═══ RECORDED DATA ═══

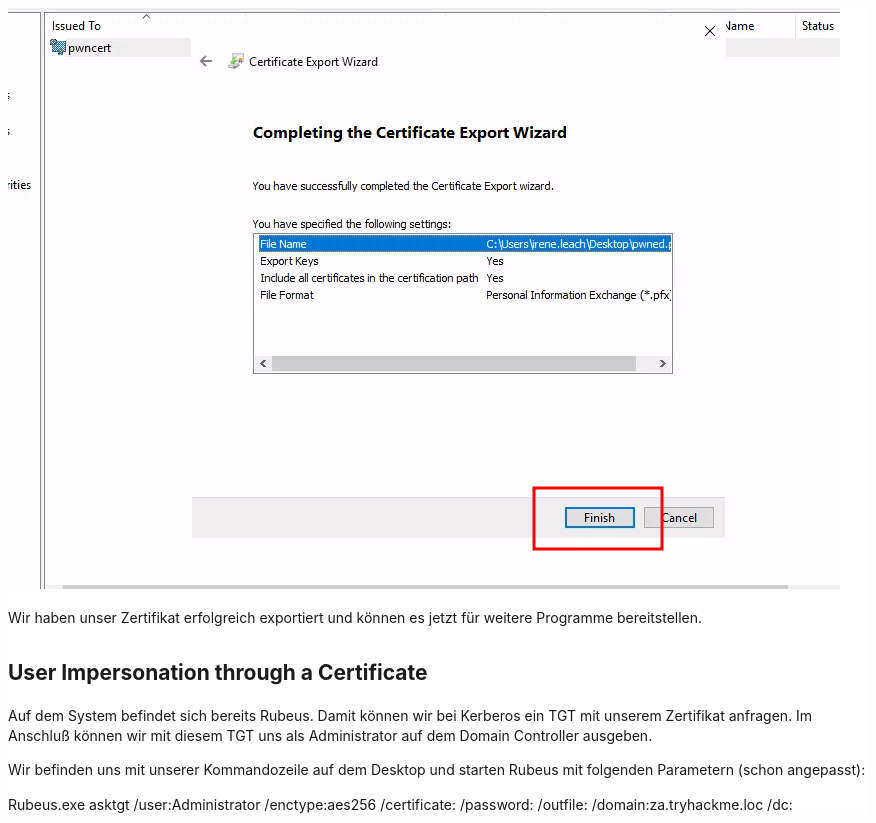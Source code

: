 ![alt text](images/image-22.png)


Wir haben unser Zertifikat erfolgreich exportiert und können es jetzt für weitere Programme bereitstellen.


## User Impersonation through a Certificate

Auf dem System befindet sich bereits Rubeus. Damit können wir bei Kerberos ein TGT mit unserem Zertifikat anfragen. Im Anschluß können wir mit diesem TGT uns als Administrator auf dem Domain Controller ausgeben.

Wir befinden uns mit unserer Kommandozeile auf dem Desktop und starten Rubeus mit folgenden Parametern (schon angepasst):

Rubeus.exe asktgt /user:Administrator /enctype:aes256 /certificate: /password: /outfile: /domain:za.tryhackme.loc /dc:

═══

PROBLEM STATEMENT:
Leave out all pictures and output each line exactly, from the top of the records through the line that holds "## User Impersonation through a Certificate".

COMPLETED EXERCISE:
Source code

: ![alt text](images/image-22.png)


Wir haben unser Zertifikat erfolgreich exportiert und können es jetzt für weitere Programme bereitstellen.


## User Impersonation through a Certificate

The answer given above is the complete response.